One of the last remaining and best site directories is DMOZ.org. Your site should be listed here. Users would have to search a category and sub category to find the sites which most likely had something to do with whatever they were looking for. Eventually Archie, Excite, YAHOO and Lycos were created, in that order. These were the first search engines which allowed you to type in a term (keyword) and it generated a list of websites that contained the term. Since its launch in 1998, Google has since radically changed all this with ‘PageRank’ and the infamous, mysterious Google Algorithm.

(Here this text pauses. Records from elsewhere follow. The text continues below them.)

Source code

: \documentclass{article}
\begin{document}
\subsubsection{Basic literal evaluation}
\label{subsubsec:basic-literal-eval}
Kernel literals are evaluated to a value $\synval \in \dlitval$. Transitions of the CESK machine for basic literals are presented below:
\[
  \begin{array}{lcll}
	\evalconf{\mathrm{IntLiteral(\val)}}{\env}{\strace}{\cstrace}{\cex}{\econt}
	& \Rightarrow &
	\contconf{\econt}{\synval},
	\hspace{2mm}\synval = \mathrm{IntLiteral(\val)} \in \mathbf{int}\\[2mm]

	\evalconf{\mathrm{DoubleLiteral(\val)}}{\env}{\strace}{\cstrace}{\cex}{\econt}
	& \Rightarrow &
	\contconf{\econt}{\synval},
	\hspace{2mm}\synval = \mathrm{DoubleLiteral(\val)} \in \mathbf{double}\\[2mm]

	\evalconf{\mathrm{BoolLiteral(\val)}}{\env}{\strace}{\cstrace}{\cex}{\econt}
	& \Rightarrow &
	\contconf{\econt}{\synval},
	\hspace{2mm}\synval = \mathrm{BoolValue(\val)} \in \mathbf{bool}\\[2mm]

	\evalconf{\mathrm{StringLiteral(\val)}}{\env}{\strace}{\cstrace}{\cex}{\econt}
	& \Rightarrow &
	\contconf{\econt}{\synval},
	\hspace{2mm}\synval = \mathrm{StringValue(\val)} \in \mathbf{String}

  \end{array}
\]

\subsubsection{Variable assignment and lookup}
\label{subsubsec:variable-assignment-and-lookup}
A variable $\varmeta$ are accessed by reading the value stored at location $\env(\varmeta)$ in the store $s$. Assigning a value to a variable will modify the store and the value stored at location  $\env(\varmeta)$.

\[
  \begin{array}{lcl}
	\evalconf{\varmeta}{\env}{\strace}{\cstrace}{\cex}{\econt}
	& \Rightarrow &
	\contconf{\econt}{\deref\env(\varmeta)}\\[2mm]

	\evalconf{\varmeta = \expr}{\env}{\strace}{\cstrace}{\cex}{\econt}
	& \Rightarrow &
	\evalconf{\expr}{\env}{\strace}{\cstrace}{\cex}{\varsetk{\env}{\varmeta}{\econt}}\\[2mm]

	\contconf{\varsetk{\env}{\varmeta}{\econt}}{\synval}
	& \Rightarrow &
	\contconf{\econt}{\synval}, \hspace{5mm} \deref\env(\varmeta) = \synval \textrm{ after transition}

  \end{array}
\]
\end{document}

What is all this talk of Page Rank and Algorithms? First, know that PageRank is not a reference to your page’s rank, rather a reference to Google co-founder Larry Page who wrote the original program. This basically held and incoming link to site A from site B as an indicator that site A was more authoritative than site B. Current search engines rank a page based on over 200 distinct factors, most of which you, the site owner or web developer, have direct control over while some of the data points are subjective. I can imagine some of you out there are surprised that a mathematical equation built on clearly defined datum would allow the inclusion of an operand based solely on the whim of a human, but it is a factor. SEO FAQ
That is to say, it is a factor today. Part of the issues a small business must overcome in its SEO is the shifting nature of the algorithm’s data set. Those clever guys at Google, et al, will periodically adjust the algorithm to keep a site owner or developer honest, or on his toes. The precise algorithm is supposed to be a secret, but bits of it leak out here and there. I’ve never seen the complete data sets which make up the equation, but here is a chunk of it, with partial Geek to English translation to follow:
Score=Keyword Info + Domain Data + User Data + Inbound Links + Content + manual bonus – manual penalty
Each of the operands above (like Domain Strength) is made up of several factors. I don’t know what they are, and even if I did the information would be out of date in a few months anyway. To the best of my knowledge each of these has a specific weight, which also changes periodically. It’s kind of like grading on the curve. Perhaps this cycle the Domain data is 30% and the Links data is 10% of your total, next cycle this may remain the same, wildly different, or even be reversed, if this data is even included in the next cycle. Notice the Manual Bonus and Manual Penalty. This is a person or team at Google manipulating the score, something you have no control over, but which is in place for reasons I am not aware of. I don’t know the criterion for a bonus or penalty, but this should not be a concern of yours.
Now that you have a very brief understanding of the Google algorithm, how do you manipulate it to stand out among the 80,000,000+ websites out there? YOU DON’T. This is the area of Google Bowling and Black Hat SEO. We will discuss this in the final article.
Small business search engine optimization is the improvement of YOUR site to better line up with the search patterns of real people and make your site work better, not to find a loophole in a formula and exploit it. Your exploitation may very well cause Google to ban your site from their search engine listings. Its Google’s party and you can be escorted from the premises at their discretion.